WHAT YOU SHOULD DO » For the entries below, repeat exactly each line starting with the one that contains "1$ een primitieve" and going on through the one that contains "uit de eenduidige", and no others.

BEGIN EXCERPTED DATA

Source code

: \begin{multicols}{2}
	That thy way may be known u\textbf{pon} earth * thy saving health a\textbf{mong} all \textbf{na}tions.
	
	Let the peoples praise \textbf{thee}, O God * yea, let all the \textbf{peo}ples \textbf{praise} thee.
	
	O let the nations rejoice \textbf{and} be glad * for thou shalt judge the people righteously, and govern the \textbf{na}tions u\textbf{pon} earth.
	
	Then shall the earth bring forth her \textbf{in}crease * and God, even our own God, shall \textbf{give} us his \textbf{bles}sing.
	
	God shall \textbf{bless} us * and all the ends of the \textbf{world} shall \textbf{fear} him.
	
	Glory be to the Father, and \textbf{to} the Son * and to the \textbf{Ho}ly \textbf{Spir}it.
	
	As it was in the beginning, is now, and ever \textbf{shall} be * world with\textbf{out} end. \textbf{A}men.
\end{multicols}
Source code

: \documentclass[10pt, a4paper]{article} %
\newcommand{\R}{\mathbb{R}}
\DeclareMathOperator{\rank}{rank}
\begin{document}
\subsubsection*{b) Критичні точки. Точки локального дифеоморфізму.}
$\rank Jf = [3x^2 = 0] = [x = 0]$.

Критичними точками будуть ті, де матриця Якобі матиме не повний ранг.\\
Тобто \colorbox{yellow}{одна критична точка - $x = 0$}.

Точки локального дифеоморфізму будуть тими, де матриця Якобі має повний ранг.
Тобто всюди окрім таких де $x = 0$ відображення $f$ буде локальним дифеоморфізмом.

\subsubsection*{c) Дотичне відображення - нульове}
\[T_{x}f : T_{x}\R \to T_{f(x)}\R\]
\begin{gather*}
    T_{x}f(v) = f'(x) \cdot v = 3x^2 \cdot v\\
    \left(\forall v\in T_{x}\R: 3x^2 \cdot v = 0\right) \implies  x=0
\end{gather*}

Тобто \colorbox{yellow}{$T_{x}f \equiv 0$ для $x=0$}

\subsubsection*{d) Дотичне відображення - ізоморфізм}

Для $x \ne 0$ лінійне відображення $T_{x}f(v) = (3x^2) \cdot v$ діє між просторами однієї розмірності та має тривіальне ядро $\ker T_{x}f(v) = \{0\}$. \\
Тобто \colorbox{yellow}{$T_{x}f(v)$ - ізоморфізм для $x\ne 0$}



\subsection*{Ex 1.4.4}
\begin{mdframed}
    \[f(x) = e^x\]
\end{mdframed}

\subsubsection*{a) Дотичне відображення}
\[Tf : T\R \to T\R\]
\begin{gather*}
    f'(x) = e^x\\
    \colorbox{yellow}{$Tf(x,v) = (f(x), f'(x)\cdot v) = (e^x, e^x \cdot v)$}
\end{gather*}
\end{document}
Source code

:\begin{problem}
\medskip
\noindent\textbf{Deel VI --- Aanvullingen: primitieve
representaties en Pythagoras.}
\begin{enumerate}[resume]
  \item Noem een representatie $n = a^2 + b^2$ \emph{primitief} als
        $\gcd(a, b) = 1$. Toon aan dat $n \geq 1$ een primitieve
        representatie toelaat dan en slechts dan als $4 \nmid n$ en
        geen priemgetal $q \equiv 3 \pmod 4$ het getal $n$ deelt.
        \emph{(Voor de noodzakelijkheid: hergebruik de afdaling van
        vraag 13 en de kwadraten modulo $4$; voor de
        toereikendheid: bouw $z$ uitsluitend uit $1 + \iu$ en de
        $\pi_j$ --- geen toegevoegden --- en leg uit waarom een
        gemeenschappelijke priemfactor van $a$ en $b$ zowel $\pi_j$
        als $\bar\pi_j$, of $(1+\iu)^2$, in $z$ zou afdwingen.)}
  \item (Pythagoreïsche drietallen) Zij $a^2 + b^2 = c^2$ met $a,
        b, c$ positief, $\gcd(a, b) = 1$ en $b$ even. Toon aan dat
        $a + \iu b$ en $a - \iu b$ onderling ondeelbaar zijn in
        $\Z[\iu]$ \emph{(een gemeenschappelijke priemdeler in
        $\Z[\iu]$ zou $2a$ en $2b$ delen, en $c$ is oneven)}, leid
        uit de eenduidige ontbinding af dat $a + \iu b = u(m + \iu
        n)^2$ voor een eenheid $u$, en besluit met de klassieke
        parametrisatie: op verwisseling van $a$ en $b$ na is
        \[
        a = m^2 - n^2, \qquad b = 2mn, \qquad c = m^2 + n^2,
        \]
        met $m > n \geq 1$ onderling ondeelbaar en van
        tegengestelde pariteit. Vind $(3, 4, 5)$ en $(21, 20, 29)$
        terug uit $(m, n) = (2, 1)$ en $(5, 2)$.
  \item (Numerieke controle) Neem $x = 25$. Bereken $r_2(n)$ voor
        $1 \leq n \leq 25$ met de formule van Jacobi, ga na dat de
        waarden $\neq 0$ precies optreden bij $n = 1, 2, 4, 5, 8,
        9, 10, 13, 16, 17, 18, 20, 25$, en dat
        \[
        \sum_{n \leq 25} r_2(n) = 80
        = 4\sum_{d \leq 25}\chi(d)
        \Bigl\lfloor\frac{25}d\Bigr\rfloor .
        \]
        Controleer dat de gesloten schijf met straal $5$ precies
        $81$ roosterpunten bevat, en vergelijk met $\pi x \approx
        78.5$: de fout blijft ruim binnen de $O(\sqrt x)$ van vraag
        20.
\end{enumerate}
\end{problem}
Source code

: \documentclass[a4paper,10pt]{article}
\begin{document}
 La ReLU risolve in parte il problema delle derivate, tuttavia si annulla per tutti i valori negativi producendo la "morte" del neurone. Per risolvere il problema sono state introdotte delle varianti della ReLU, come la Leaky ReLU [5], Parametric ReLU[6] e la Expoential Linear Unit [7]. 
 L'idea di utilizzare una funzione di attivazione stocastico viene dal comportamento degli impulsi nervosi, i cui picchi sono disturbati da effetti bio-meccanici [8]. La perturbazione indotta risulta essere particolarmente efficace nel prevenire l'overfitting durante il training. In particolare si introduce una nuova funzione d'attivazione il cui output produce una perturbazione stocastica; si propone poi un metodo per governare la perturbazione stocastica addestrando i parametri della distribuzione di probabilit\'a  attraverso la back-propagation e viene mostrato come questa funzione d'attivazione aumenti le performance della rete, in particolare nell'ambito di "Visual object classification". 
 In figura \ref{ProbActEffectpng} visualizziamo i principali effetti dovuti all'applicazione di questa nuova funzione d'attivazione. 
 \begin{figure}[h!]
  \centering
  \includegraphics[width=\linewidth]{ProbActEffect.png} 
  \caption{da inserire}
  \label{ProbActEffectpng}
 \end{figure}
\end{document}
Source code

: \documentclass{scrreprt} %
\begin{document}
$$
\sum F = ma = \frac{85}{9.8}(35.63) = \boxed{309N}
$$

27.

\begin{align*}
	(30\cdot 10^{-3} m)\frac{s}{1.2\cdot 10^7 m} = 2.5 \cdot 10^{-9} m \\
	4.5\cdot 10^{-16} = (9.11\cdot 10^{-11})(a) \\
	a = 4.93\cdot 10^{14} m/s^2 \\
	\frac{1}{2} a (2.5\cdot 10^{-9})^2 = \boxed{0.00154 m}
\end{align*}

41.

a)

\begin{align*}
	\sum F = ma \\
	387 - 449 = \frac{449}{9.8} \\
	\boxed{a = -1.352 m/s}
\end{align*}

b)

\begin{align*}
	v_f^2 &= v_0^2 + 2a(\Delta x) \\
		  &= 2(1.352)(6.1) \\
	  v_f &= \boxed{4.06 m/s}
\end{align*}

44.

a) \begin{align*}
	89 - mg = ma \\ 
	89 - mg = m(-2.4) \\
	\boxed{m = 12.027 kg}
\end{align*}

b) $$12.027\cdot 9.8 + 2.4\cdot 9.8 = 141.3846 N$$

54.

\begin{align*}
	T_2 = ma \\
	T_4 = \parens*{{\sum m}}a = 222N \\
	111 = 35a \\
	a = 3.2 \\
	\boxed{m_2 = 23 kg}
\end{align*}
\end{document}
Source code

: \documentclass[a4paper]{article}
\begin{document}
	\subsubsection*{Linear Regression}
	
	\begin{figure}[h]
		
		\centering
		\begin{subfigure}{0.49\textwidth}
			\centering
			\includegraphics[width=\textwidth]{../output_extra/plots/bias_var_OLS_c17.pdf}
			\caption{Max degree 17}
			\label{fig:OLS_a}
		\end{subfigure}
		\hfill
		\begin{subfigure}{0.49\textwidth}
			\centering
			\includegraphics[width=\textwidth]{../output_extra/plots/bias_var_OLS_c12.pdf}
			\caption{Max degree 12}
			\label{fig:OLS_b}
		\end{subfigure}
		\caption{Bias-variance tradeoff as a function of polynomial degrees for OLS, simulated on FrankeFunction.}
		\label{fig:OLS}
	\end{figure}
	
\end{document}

END EXCERPTED DATA

ANSWER TO THIS PROBLEM »
        $\gcd(a, b) = 1$. Toon aan dat $n \geq 1$ een primitieve
        representatie toelaat dan en slechts dan als $4 \nmid n$ en
        geen priemgetal $q \equiv 3 \pmod 4$ het getal $n$ deelt.
        \emph{(Voor de noodzakelijkheid: hergebruik de afdaling van
        vraag 13 en de kwadraten modulo $4$; voor de
        toereikendheid: bouw $z$ uitsluitend uit $1 + \iu$ en de
        $\pi_j$ --- geen toegevoegden --- en leg uit waarom een
        gemeenschappelijke priemfactor van $a$ en $b$ zowel $\pi_j$
        als $\bar\pi_j$, of $(1+\iu)^2$, in $z$ zou afdwingen.)}
  \item (Pythagoreïsche drietallen) Zij $a^2 + b^2 = c^2$ met $a,
        b, c$ positief, $\gcd(a, b) = 1$ en $b$ even. Toon aan dat
        $a + \iu b$ en $a - \iu b$ onderling ondeelbaar zijn in
        $\Z[\iu]$ \emph{(een gemeenschappelijke priemdeler in
        $\Z[\iu]$ zou $2a$ en $2b$ delen, en $c$ is oneven)}, leid
        uit de eenduidige ontbinding af dat $a + \iu b = u(m + \iu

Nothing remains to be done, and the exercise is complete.